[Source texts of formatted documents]
....

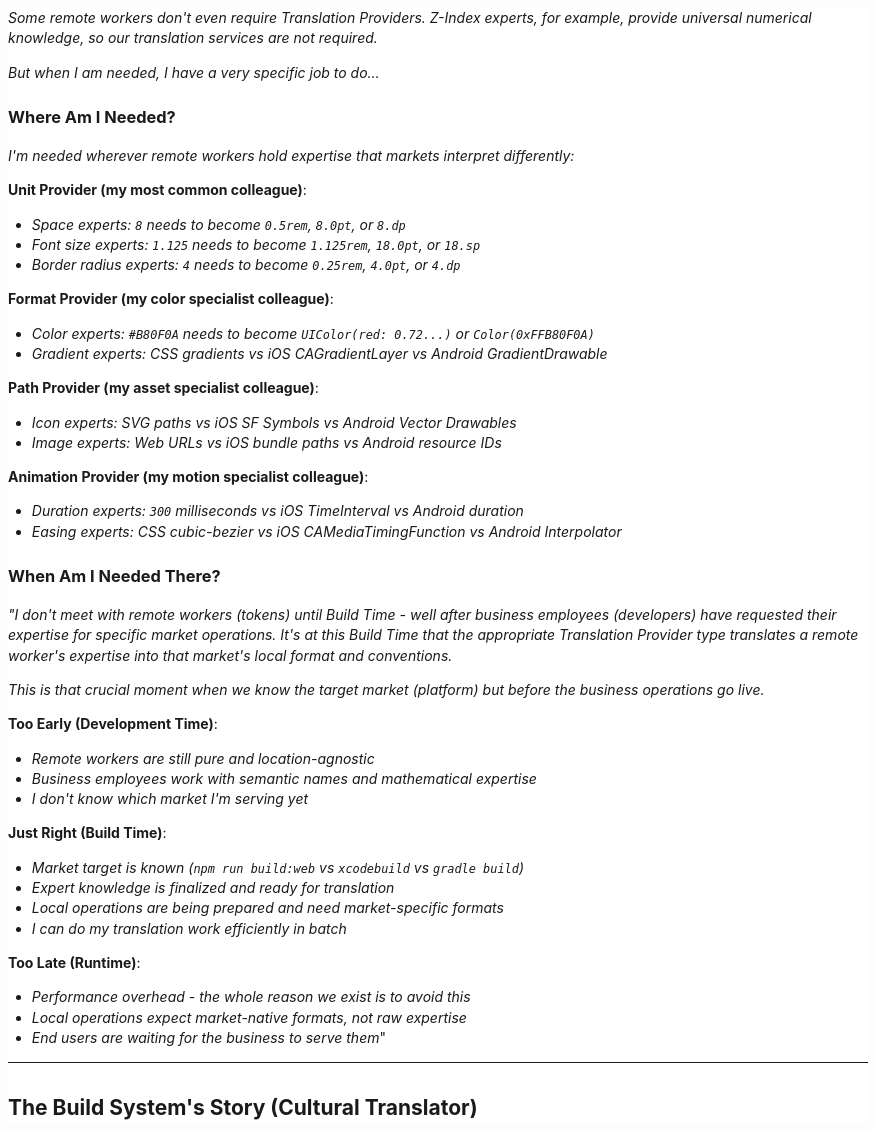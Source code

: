 *Some remote workers don't even require Translation Providers. Z-Index experts, for example, provide universal numerical knowledge, so our translation services are not required.*

*But when I am needed, I have a very specific job to do...*

### Where Am I Needed?

*I'm needed wherever remote workers hold expertise that markets interpret differently:*

**Unit Provider (my most common colleague)**:
- *Space experts: `8` needs to become `0.5rem`, `8.0pt`, or `8.dp`*
- *Font size experts: `1.125` needs to become `1.125rem`, `18.0pt`, or `18.sp`*
- *Border radius experts: `4` needs to become `0.25rem`, `4.0pt`, or `4.dp`*

**Format Provider (my color specialist colleague)**:
- *Color experts: `#B80F0A` needs to become `UIColor(red: 0.72...)` or `Color(0xFFB80F0A)`*
- *Gradient experts: CSS gradients vs iOS CAGradientLayer vs Android GradientDrawable*

**Path Provider (my asset specialist colleague)**:
- *Icon experts: SVG paths vs iOS SF Symbols vs Android Vector Drawables*
- *Image experts: Web URLs vs iOS bundle paths vs Android resource IDs*

**Animation Provider (my motion specialist colleague)**:
- *Duration experts: `300` milliseconds vs iOS TimeInterval vs Android duration*
- *Easing experts: CSS cubic-bezier vs iOS CAMediaTimingFunction vs Android Interpolator*

### When Am I Needed There?

*"I don't meet with remote workers (tokens) until Build Time - well after business employees (developers) have requested their expertise for specific market operations. It's at this Build Time that the appropriate Translation Provider type translates a remote worker's expertise into that market's local format and conventions.*

*This is that crucial moment when we know the target market (platform) but before the business operations go live.*

**Too Early (Development Time)**:
- *Remote workers are still pure and location-agnostic*
- *Business employees work with semantic names and mathematical expertise*
- *I don't know which market I'm serving yet*

**Just Right (Build Time)**:
- *Market target is known (`npm run build:web` vs `xcodebuild` vs `gradle build`)*
- *Expert knowledge is finalized and ready for translation*
- *Local operations are being prepared and need market-specific formats*
- *I can do my translation work efficiently in batch*

**Too Late (Runtime)**:
- *Performance overhead - the whole reason we exist is to avoid this*
- *Local operations expect market-native formats, not raw expertise*
- *End users are waiting for the business to serve them*"

---

## The Build System's Story (Cultural Translator)
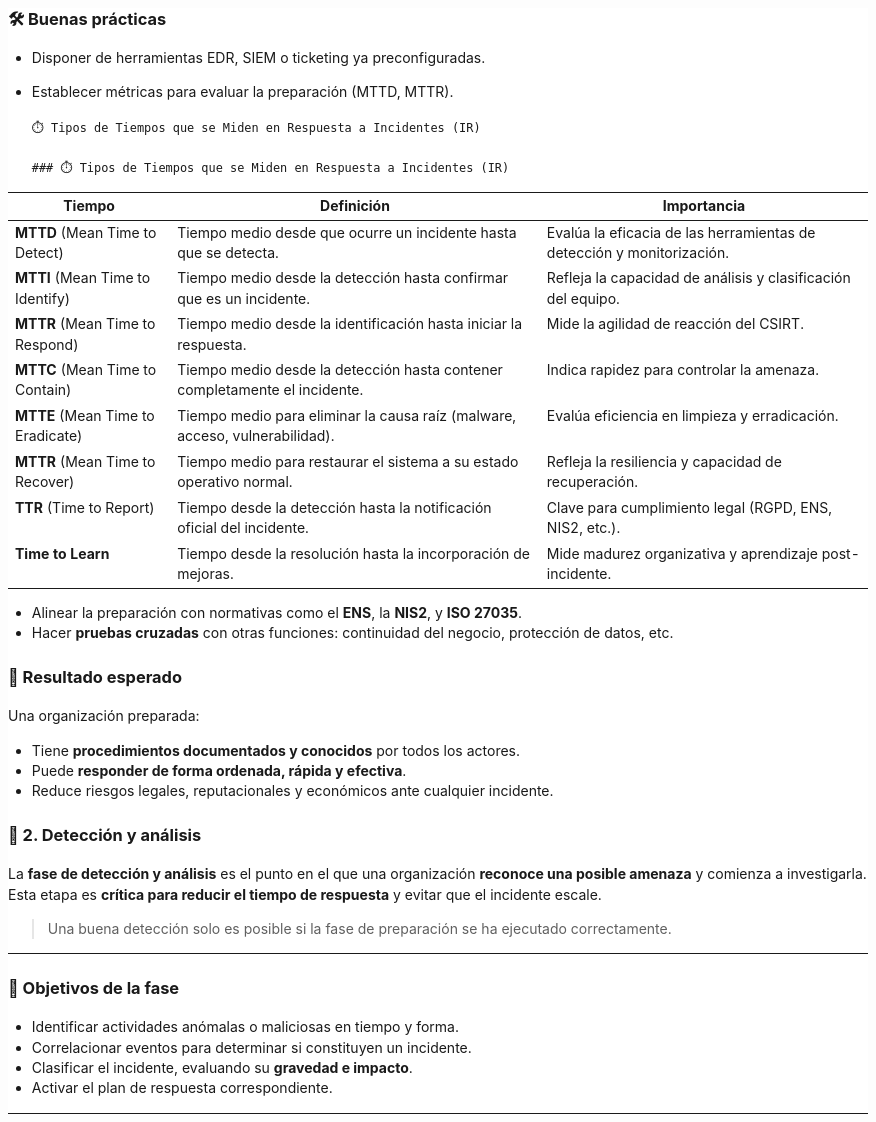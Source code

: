 
### 🛠️ Buenas prácticas

- Disponer de herramientas EDR, SIEM o ticketing ya preconfiguradas.
- Establecer métricas para evaluar la preparación (MTTD, MTTR).

      ⏱️ Tipos de Tiempos que se Miden en Respuesta a Incidentes (IR)

      ### ⏱️ Tipos de Tiempos que se Miden en Respuesta a Incidentes (IR)

| Tiempo                      | Definición                                                                 | Importancia                                                                 |
|-----------------------------|---------------------------------------------------------------------------|------------------------------------------------------------------------------|
| **MTTD** (Mean Time to Detect)     | Tiempo medio desde que ocurre un incidente hasta que se detecta.         | Evalúa la eficacia de las herramientas de detección y monitorización.       |
| **MTTI** (Mean Time to Identify)   | Tiempo medio desde la detección hasta confirmar que es un incidente.     | Refleja la capacidad de análisis y clasificación del equipo.                |
| **MTTR** (Mean Time to Respond)    | Tiempo medio desde la identificación hasta iniciar la respuesta.         | Mide la agilidad de reacción del CSIRT.                                     |
| **MTTC** (Mean Time to Contain)    | Tiempo medio desde la detección hasta contener completamente el incidente.| Indica rapidez para controlar la amenaza.                                   |
| **MTTE** (Mean Time to Eradicate)  | Tiempo medio para eliminar la causa raíz (malware, acceso, vulnerabilidad).| Evalúa eficiencia en limpieza y erradicación.                               |
| **MTTR** (Mean Time to Recover)    | Tiempo medio para restaurar el sistema a su estado operativo normal.      | Refleja la resiliencia y capacidad de recuperación.                         |
| **TTR** (Time to Report)           | Tiempo desde la detección hasta la notificación oficial del incidente.    | Clave para cumplimiento legal (RGPD, ENS, NIS2, etc.).                      |
| **Time to Learn**                  | Tiempo desde la resolución hasta la incorporación de mejoras.             | Mide madurez organizativa y aprendizaje post-incidente.                     |


- Alinear la preparación con normativas como el **ENS**, la **NIS2**, y **ISO 27035**.
- Hacer **pruebas cruzadas** con otras funciones: continuidad del negocio, protección de datos, etc.


### 📌 Resultado esperado

Una organización preparada:

  - Tiene **procedimientos documentados y conocidos** por todos los actores.
  - Puede **responder de forma ordenada, rápida y efectiva**.
  - Reduce riesgos legales, reputacionales y económicos ante cualquier incidente.

### 🔎 2. Detección y análisis

La **fase de detección y análisis** es el punto en el que una organización **reconoce una posible amenaza** y comienza a investigarla. Esta etapa es **crítica para reducir el tiempo de respuesta** y evitar que el incidente escale.

> Una buena detección solo es posible si la fase de preparación se ha ejecutado correctamente.

---

### 🧭 Objetivos de la fase

- Identificar actividades anómalas o maliciosas en tiempo y forma.
- Correlacionar eventos para determinar si constituyen un incidente.
- Clasificar el incidente, evaluando su **gravedad e impacto**.
- Activar el plan de respuesta correspondiente.

---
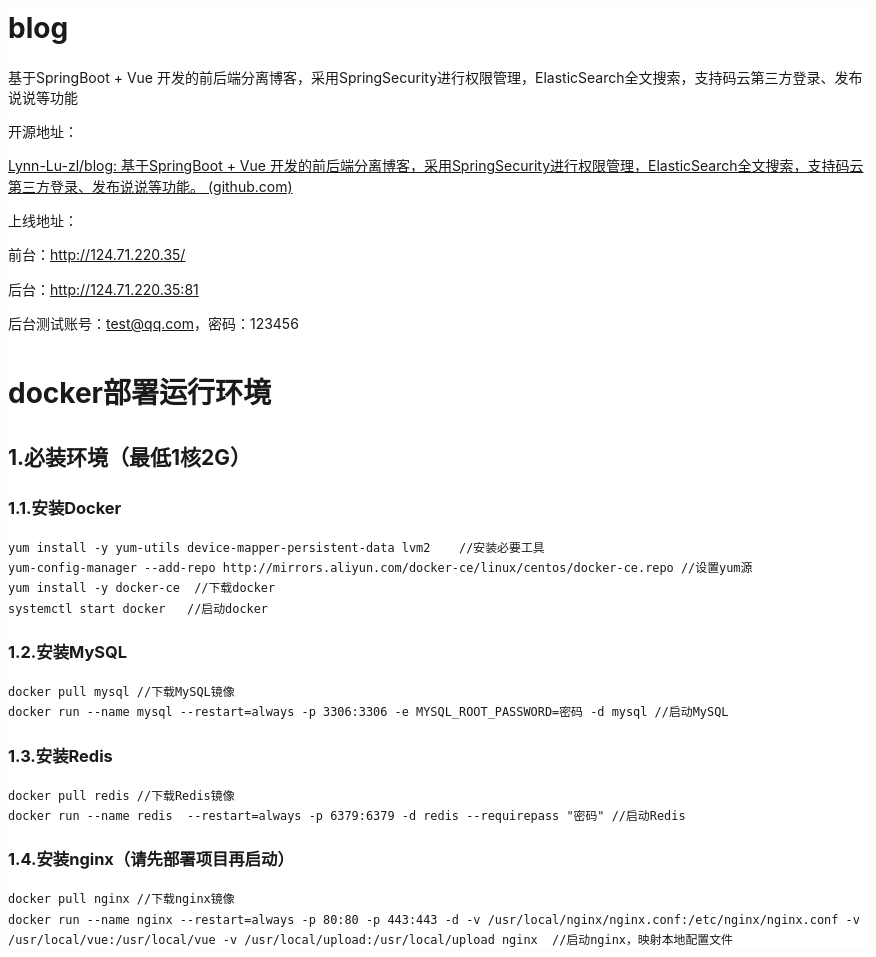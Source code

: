 # blog
基于SpringBoot + Vue 开发的前后端分离博客，采用SpringSecurity进行权限管理，ElasticSearch全文搜索，支持码云第三方登录、发布说说等功能

开源地址：

[Lynn-Lu-zl/blog: 基于SpringBoot + Vue 开发的前后端分离博客，采用SpringSecurity进行权限管理，ElasticSearch全文搜索，支持码云第三方登录、发布说说等功能。 (github.com)](https://github.com/Lynn-Lu-zl/blog)

上线地址：

前台：http://124.71.220.35/

后台：http://124.71.220.35:81

后台测试账号：test@qq.com，密码：123456



# docker部署运行环境

## 1.必装环境（最低1核2G）

### 1.1.安装Docker

```
yum install -y yum-utils device-mapper-persistent-data lvm2    //安装必要工具
yum-config-manager --add-repo http://mirrors.aliyun.com/docker-ce/linux/centos/docker-ce.repo //设置yum源
yum install -y docker-ce  //下载docker
systemctl start docker   //启动docker

```

### 1.2.安装MySQL

```
docker pull mysql //下载MySQL镜像
docker run --name mysql --restart=always -p 3306:3306 -e MYSQL_ROOT_PASSWORD=密码 -d mysql //启动MySQL

```

### 1.3.安装Redis

```
docker pull redis //下载Redis镜像
docker run --name redis  --restart=always -p 6379:6379 -d redis --requirepass "密码" //启动Redis

```

### 1.4.安装nginx（请先部署项目再启动）

```
docker pull nginx //下载nginx镜像
docker run --name nginx --restart=always -p 80:80 -p 443:443 -d -v /usr/local/nginx/nginx.conf:/etc/nginx/nginx.conf -v /usr/local/vue:/usr/local/vue -v /usr/local/upload:/usr/local/upload nginx  //启动nginx，映射本地配置文件

```
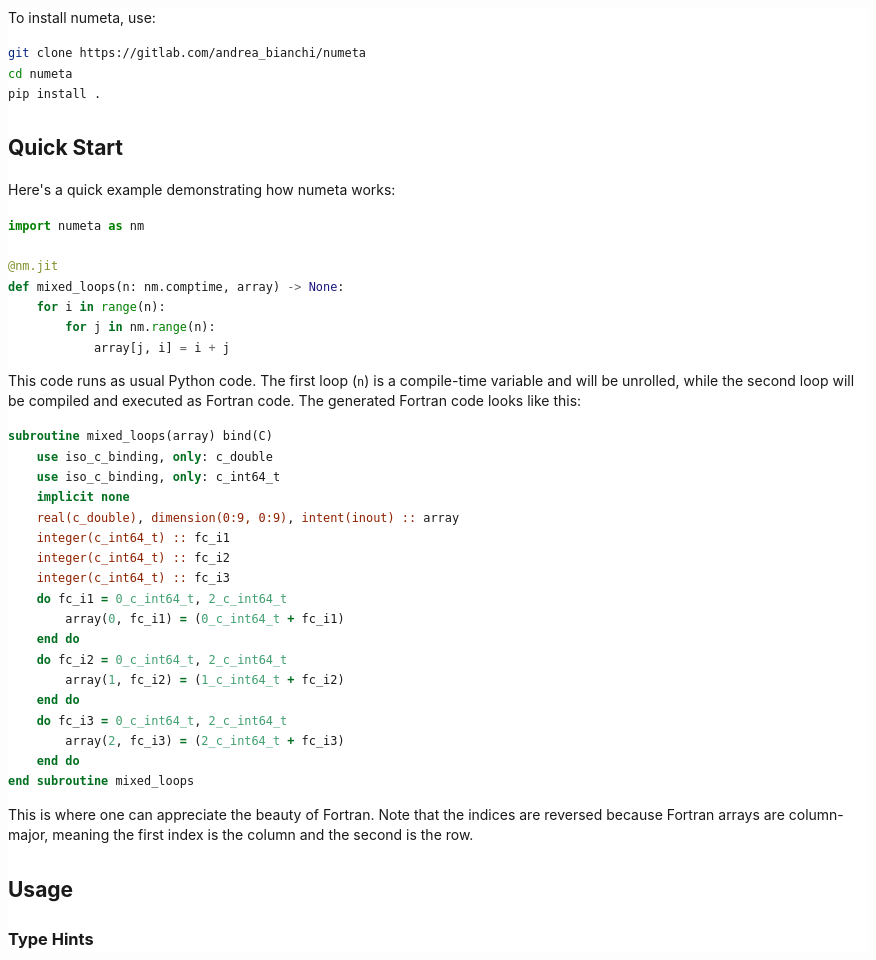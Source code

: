 To install numeta, use:

```bash
git clone https://gitlab.com/andrea_bianchi/numeta
cd numeta
pip install .
```

## Quick Start

Here's a quick example demonstrating how numeta works:

```python
import numeta as nm

@nm.jit
def mixed_loops(n: nm.comptime, array) -> None:
    for i in range(n):
        for j in nm.range(n):
            array[j, i] = i + j
```

This code runs as usual Python code. The first loop (`n`) is a compile-time variable and will be unrolled, while the second loop will be compiled and executed as Fortran code. The generated Fortran code looks like this:

```fortran
subroutine mixed_loops(array) bind(C)
    use iso_c_binding, only: c_double
    use iso_c_binding, only: c_int64_t
    implicit none
    real(c_double), dimension(0:9, 0:9), intent(inout) :: array
    integer(c_int64_t) :: fc_i1
    integer(c_int64_t) :: fc_i2
    integer(c_int64_t) :: fc_i3
    do fc_i1 = 0_c_int64_t, 2_c_int64_t
        array(0, fc_i1) = (0_c_int64_t + fc_i1)
    end do
    do fc_i2 = 0_c_int64_t, 2_c_int64_t
        array(1, fc_i2) = (1_c_int64_t + fc_i2)
    end do
    do fc_i3 = 0_c_int64_t, 2_c_int64_t
        array(2, fc_i3) = (2_c_int64_t + fc_i3)
    end do
end subroutine mixed_loops
```

This is where one can appreciate the beauty of Fortran.
Note that the indices are reversed because Fortran arrays are column-major, meaning the first index is the column and the second is the row.

## Usage

### Type Hints
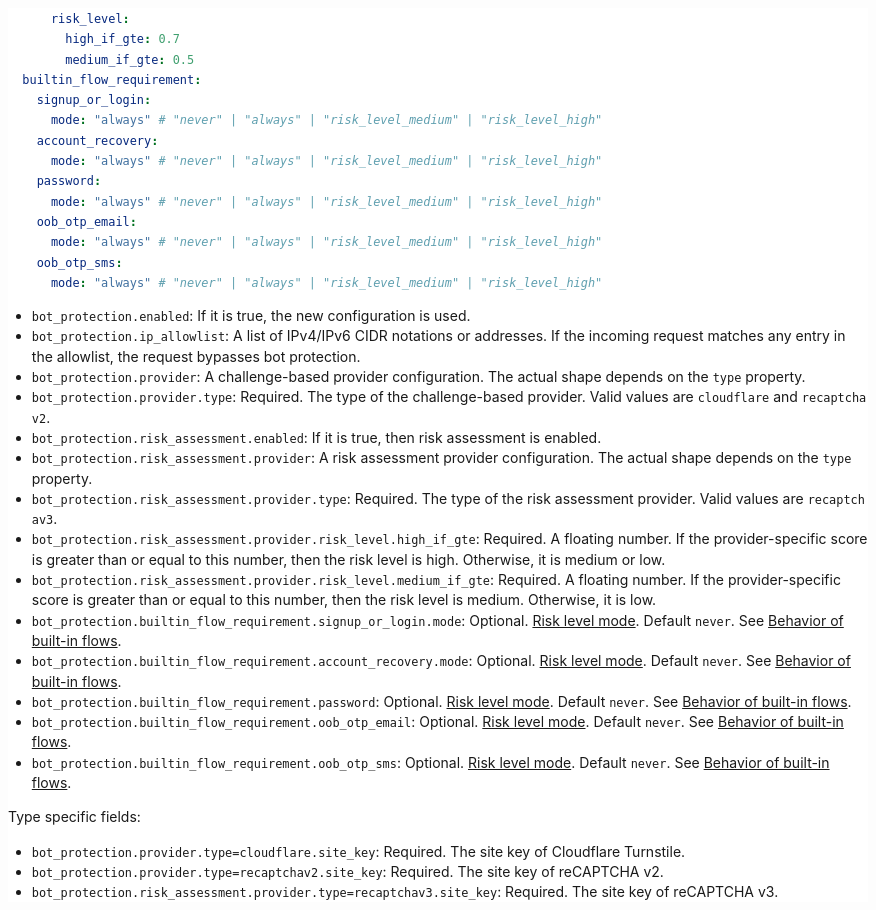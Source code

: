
 ```yaml
      risk_level:
        high_if_gte: 0.7
        medium_if_gte: 0.5
  builtin_flow_requirement:
    signup_or_login:
      mode: "always" # "never" | "always" | "risk_level_medium" | "risk_level_high"
    account_recovery:
      mode: "always" # "never" | "always" | "risk_level_medium" | "risk_level_high"
    password:
      mode: "always" # "never" | "always" | "risk_level_medium" | "risk_level_high"
    oob_otp_email:
      mode: "always" # "never" | "always" | "risk_level_medium" | "risk_level_high"
    oob_otp_sms:
      mode: "always" # "never" | "always" | "risk_level_medium" | "risk_level_high"
```

- `bot_protection.enabled`: If it is true, the new configuration is used.
- `bot_protection.ip_allowlist`: A list of IPv4/IPv6 CIDR notations or addresses. If the incoming request matches any entry in the allowlist, the request bypasses bot protection.
- `bot_protection.provider`: A challenge-based provider configuration. The actual shape depends on the `type` property.
- `bot_protection.provider.type`: Required. The type of the challenge-based provider. Valid values are `cloudflare` and `recaptchav2`.
- `bot_protection.risk_assessment.enabled`: If it is true, then risk assessment is enabled.
- `bot_protection.risk_assessment.provider`: A risk assessment provider configuration. The actual shape depends on the `type` property.
- `bot_protection.risk_assessment.provider.type`: Required. The type of the risk assessment provider. Valid values are `recaptchav3`.
- `bot_protection.risk_assessment.provider.risk_level.high_if_gte`: Required. A floating number. If the provider-specific score is greater than or equal to this number, then the risk level is high. Otherwise, it is medium or low.
- `bot_protection.risk_assessment.provider.risk_level.medium_if_gte`: Required. A floating number. If the provider-specific score is greater than or equal to this number, then the risk level is medium. Otherwise, it is low.
- `bot_protection.builtin_flow_requirement.signup_or_login.mode`: Optional. [Risk level mode](#risk-level-mode). Default `never`. See [Behavior of built-in flows](#behavior-of-built-in-flows).
- `bot_protection.builtin_flow_requirement.account_recovery.mode`: Optional. [Risk level mode](#risk-level-mode). Default `never`. See [Behavior of built-in flows](#behavior-of-built-in-flows).
- `bot_protection.builtin_flow_requirement.password`: Optional. [Risk level mode](#risk-level-mode). Default `never`. See [Behavior of built-in flows](#behavior-of-built-in-flows).
- `bot_protection.builtin_flow_requirement.oob_otp_email`: Optional. [Risk level mode](#risk-level-mode). Default `never`. See [Behavior of built-in flows](#behavior-of-built-in-flows).
- `bot_protection.builtin_flow_requirement.oob_otp_sms`: Optional. [Risk level mode](#risk-level-mode). Default `never`. See [Behavior of built-in flows](#behavior-of-built-in-flows).

Type specific fields:

- `bot_protection.provider.type=cloudflare.site_key`: Required. The site key of Cloudflare Turnstile.
- `bot_protection.provider.type=recaptchav2.site_key`: Required. The site key of reCAPTCHA v2.
- `bot_protection.risk_assessment.provider.type=recaptchav3.site_key`: Required. The site key of reCAPTCHA v3.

....

To do:
Would you please copy exactly the part of the entries above that begins at the line containing "bypasses bot protection." and ends at the line containing "medium or low.", both lines included?

Answer to the exercise:
- `bot_protection.ip_allowlist`: A list of IPv4/IPv6 CIDR notations or addresses. If the incoming request matches any entry in the allowlist, the request bypasses bot protection.
- `bot_protection.provider`: A challenge-based provider configuration. The actual shape depends on the `type` property.
- `bot_protection.provider.type`: Required. The type of the challenge-based provider. Valid values are `cloudflare` and `recaptchav2`.
- `bot_protection.risk_assessment.enabled`: If it is true, then risk assessment is enabled.
- `bot_protection.risk_assessment.provider`: A risk assessment provider configuration. The actual shape depends on the `type` property.
- `bot_protection.risk_assessment.provider.type`: Required. The type of the risk assessment provider. Valid values are `recaptchav3`.
- `bot_protection.risk_assessment.provider.risk_level.high_if_gte`: Required. A floating number. If the provider-specific score is greater than or equal to this number, then the risk level is high. Otherwise, it is medium or low.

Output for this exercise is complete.